We’ve had an opportunity to speak to Alan Fraser, the new General Manager of LexisNexis Enterprise Solutions. Fraser, who took over from Tim Cheadle at the beginning of August, is probably best known in the legal market as the former CEO of Workshare.
Fraser told us that he was “very excited” to be taking on the new role at LexisNexis, as it would allow him to draw upon his previous experiences of working for large corporations and working within the legal IT space. He said a further bonus was to be working in the UK again – he lived in London in the 1990s – and added that his family is currently in the process of relocating to the UK.
Turning to his new role with LNES, Fraser said he was not in favour of setting targets for his first 100 days or anything like that. “You don’t set targets before you get involved and get to know a business!” Instead, he said his number one priority was to learn everything about the business – and its customers. He added that during his first 18 months with Workshare, he visited 256 of that company’s customers at their offices to discuss their experiences and issues.

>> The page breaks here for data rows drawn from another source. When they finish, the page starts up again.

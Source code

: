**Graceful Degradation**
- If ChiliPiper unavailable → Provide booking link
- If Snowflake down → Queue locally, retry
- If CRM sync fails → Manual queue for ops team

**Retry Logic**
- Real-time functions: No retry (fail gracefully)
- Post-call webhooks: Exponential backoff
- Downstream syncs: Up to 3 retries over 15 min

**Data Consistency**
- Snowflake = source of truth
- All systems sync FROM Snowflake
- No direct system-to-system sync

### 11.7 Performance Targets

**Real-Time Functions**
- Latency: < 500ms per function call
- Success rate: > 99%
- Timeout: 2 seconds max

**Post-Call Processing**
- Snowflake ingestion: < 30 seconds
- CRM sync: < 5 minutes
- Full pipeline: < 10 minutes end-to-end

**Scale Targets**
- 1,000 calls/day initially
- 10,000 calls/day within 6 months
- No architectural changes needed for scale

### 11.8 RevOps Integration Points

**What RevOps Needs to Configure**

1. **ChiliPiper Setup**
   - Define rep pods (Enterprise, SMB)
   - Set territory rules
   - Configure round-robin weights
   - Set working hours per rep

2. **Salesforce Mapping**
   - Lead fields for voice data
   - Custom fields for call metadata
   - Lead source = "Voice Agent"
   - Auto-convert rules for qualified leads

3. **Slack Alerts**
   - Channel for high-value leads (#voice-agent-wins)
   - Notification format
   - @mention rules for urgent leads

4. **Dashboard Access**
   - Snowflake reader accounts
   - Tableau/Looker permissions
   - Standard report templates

Fraser said it was likely to be towards the end of the year before any changes to strategy were announced (which is another reason why this year’s Enterprise Solutions User Conference has been rescheduled from this November to next March) but he felt there were three constituencies that had to be addressed. The first was LNES customers needed to get value for money from their investments in LexisNexis systems and that their expectations had to be managed, with full transparency. The second was LNES employees needed a clear roadmap for the business and its technologies. And the third was LexisNexis (and its parent Reed Elsevier) also needed a return on its investments in the Enterprise Solutions business.
Finally, Fraser said his experiences with Workshare had made him “appreciate the power of the legal IT community. It is unique in business as to the way users share ideas and experiences – and provide feedback and input to suppliers.”